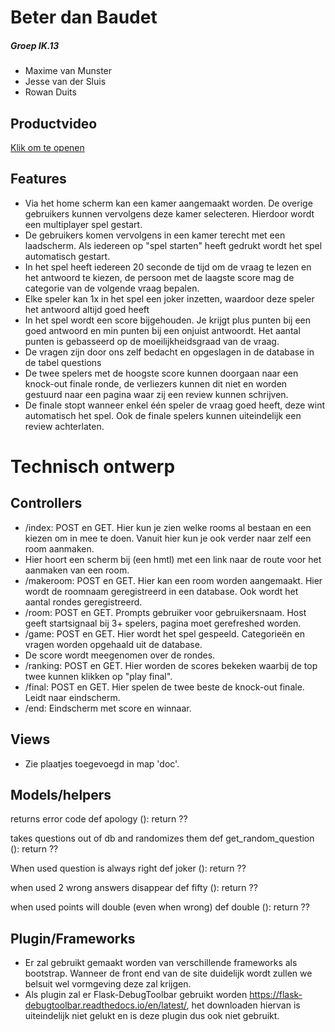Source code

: # Beter dan Baudet
##### Groep IK.13
- Maxime van Munster
- Jesse van der Sluis
- Rowan Duits

## Productvideo
[Klik om te openen](https://drive.google.com/file/d/1CSdl0wol7E4pTuUDefKDdopg7xURSyGS/view?usp=sharing)

## Features
* Via het home scherm kan een kamer aangemaakt worden. De overige gebruikers kunnen vervolgens deze kamer selecteren. Hierdoor wordt een multiplayer spel gestart.
* De gebruikers komen vervolgens in een kamer terecht met een laadscherm. Als iedereen op "spel starten" heeft gedrukt wordt het spel automatisch gestart.
* In het spel heeft iedereen 20 seconde de tijd om de vraag te lezen en het antwoord te kiezen, de persoon met de laagste score mag de categorie van de volgende vraag bepalen.
* Elke speler kan 1x in het spel een joker inzetten, waardoor deze speler het antwoord altijd goed heeft
* In het spel wordt een score bijgehouden. Je krijgt plus punten bij een goed antwoord en min punten bij een onjuist antwoordt. Het aantal punten is gebasseerd op de moeilijkheidsgraad van de vraag.
* De vragen zijn door ons zelf bedacht en opgeslagen in de database in de tabel questions
* De twee spelers met de hoogste score kunnen doorgaan naar een knock-out finale ronde, de verliezers kunnen dit niet en worden gestuurd naar een pagina waar zij een review kunnen schrijven.
* De finale stopt wanneer enkel één speler de vraag goed heeft, deze wint automatisch het spel. Ook de finale spelers kunnen uiteindelijk een review achterlaten.


# Technisch ontwerp

## Controllers
- /index: POST en GET. Hier kun je zien welke rooms al bestaan en een kiezen om in mee te doen. Vanuit hier kun je ook verder naar zelf een room aanmaken.
- Hier hoort een scherm bij (een hmtl) met een link naar de route voor het aanmaken van een room.
- /makeroom: POST en GET. Hier kan een room worden aangemaakt. Hier wordt de roomnaam geregistreerd in een database. Ook wordt het aantal rondes geregistreerd.
- /room: POST en GET. Prompts gebruiker voor gebruikersnaam. Host geeft startsignaal bij 3+ spelers, pagina moet gerefreshed worden.
- /game: POST en GET. Hier wordt het spel gespeeld. Categorieën en vragen worden opgehaald uit de database.
- De score wordt meegenomen over de rondes.
- /ranking: POST en GET. Hier worden de scores bekeken waarbij de top twee kunnen klikken op "play final".
- /final: POST en GET. Hier spelen de twee beste de knock-out finale. Leidt naar eindscherm.
- /end: Eindscherm met score en winnaar.

## Views
- Zie plaatjes toegevoegd in map 'doc'.

## Models/helpers
returns error code
def apology ():
    return ??

takes questions out of db and randomizes them
def get_random_question ():
    return ??

When used question is always right
def joker ():
    return ??

when used 2 wrong answers disappear
def fifty ():
    return ??

when used points will double (even when wrong)
def double ():
    return ??

## Plugin/Frameworks
- Er zal gebruikt gemaakt worden van verschillende frameworks als bootstrap. Wanneer de front end van de site duidelijk wordt zullen we belsuit wel vormgeving deze zal krijgen.
- Als plugin zal er Flask-DebugToolbar gebruikt worden https://flask-debugtoolbar.readthedocs.io/en/latest/,
het downloaden hiervan is uiteindelijk niet gelukt en is deze plugin dus ook niet gebruikt.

※

Exercise instructions
Which lines of the listing contain the string "knock"? Copy every one of them.

Solution for this task
* De twee spelers met de hoogste score kunnen doorgaan naar een knock-out finale ronde, de verliezers kunnen dit niet en worden gestuurd naar een pagina waar zij een review kunnen schrijven.
- /final: POST en GET. Hier spelen de twee beste de knock-out finale. Leidt naar eindscherm.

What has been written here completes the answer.